_Task brief:_ What you return must be every line below that includes the word "quote".

======== Supplied records ========

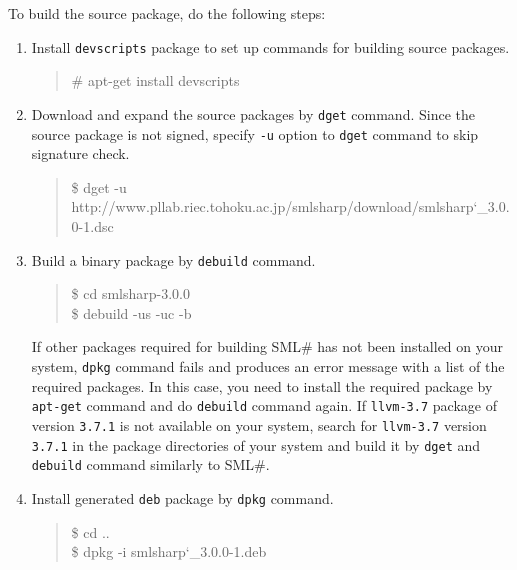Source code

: \documentclass{jbook}
\newcommand{\smlsharp}{SML\#}
\newcommand{\version}{3.0.0}
\newenvironment{program}{\begin{quote}\begin{tt}}%
                        {\end{tt}\end{quote}}
\begin{document}
	To build the source package, do the following steps:
\begin{enumerate}
\item
	Install {\tt devscripts} package to set up commands for building
source packages.
\begin{program}
\# apt-get install devscripts
\end{program}
\item
	Download and expand the source packages by {\tt dget} command.
	Since the source package is not signed,
specify {\tt -u} option to {\tt dget} command to skip signature
check.
\begin{program}
\$ dget -u http://www.pllab.riec.tohoku.ac.jp/smlsharp/download/smlsharp\char`\_\version-1.dsc
\end{program}
\item
	Build a binary package by {\tt debuild} command.
\begin{program}
\$ cd smlsharp-\version\\
\$ debuild -us -uc -b
\end{program}
	If other packages required for building \smlsharp{} has not been
installed on your system, {\tt dpkg} command fails and produces an error
message with a list of the required packages.
	In this case, you need to install the required package by
{\tt apt-get} command and do {\tt debuild} command again.
	If {\tt llvm-3.7} package of version {\tt 3.7.1} is not available
on your system,
search for {\tt llvm-3.7} version {\tt 3.7.1} in the package directories
of your system and build it by {\tt dget} and {\tt debuild} command
similarly to \smlsharp{}.
\item
	Install generated {\tt deb} package by {\tt dpkg} command.
\begin{program}
\$ cd ..\\
\$ dpkg -i smlsharp\char`\_\version-1.deb
\end{program}
\end{enumerate}

\fi%
\end{document}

========

_Task result:_
\newenvironment{program}{\begin{quote}\begin{tt}}%
                        {\end{tt}\end{quote}}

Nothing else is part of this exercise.